For an elegant presentation, sprinkle with fresh chopped parsley or chives just before serving, and offer hot sauce on the side for those who enjoy an extra kick of heat.
Notes
- Store leftovers in an airtight container in the refrigerator for up to 4 days
- Casserole can be frozen for up to 3 months – thaw overnight in the refrigerator before reheating
- To reheat, cover with foil and warm in a 325°F oven until heated through (about 20 minutes)
- The casserole is done when it’s bubbling around the edges and the cheese is melted and golden
FAQs
Can I use rotisserie chicken to save time?
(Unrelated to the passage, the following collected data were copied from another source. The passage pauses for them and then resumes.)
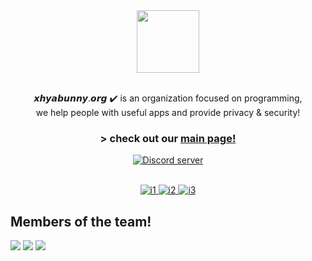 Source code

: <div align="center">
<img src='https://xhyabunny.netlify.app/assets/favicon.webp' height='100px'/>
  <br>
  <br>
    <p>𝙭𝙝𝙮𝙖𝙗𝙪𝙣𝙣𝙮.𝙤𝙧𝙜 ✔️ is an organization focused on programming, 
  <br>we help people with useful apps and provide privacy & security!
<br>
<h3>> check out our <a href='https://xhyabunny.netlify.app' target=”_blank">main page!</a></h3> 
<a href="https://discord.gg/Ktkrg7C2da">
    <img src="https://img.shields.io/discord/777028166535479326?color=5865F2&logo=discord&logoColor=white" alt="Discord server" />
</a>
<p></p>
<br>
<a href="https://wopen.netlify.app">
    <img src="https://img.shields.io/badge/-wideopen-3388FF.svg" alt="i1" />
</a>
<a href="https://github.com/xhyabunny/discord-rpc/releases/">
    <img src="https://img.shields.io/badge/-discordrpc-6666FF.svg" alt="i2" />
</a>
<a href="https://volatile.netlify.app">
    <img src="https://img.shields.io/badge/-volatile-00FF88.svg" alt="i3" />
</a>
</div>
  
## Members of the team!
  
[![](https://img.shields.io/badge/@xhyabunny--white.svg)](https://github.com/xhyabunny/)
[![](https://img.shields.io/badge/@SanicBTW--white.svg)](https://github.com/SanicBTW/)
[![](https://img.shields.io/badge/@Neofoxxo--white.svg)](https://github.com/Neofoxxo/)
Absolutely! About 4 cups of shredded rotisserie chicken works perfectly and saves prep time. Just skip the chicken cooking step and add the shredded chicken when combining ingredients.
Is this recipe freezer-friendly?
Yes, you can freeze this casserole either before or after baking. If freezing before baking, thaw completely in the refrigerator before cooking. If freezing after baking, allow to cool completely first.
Can I make this in a slow cooker?
Yes! Cook the chicken mixture on the stovetop as directed, then transfer to a slow cooker, top with cheese, and cook on low for 2-3 hours until hot and bubbly.
What can I use instead of heavy cream to make it lighter?
Half-and-half or whole milk can work, though the sauce won’t be quite as rich. For a dairy-free option, full-fat coconut milk makes a good substitute.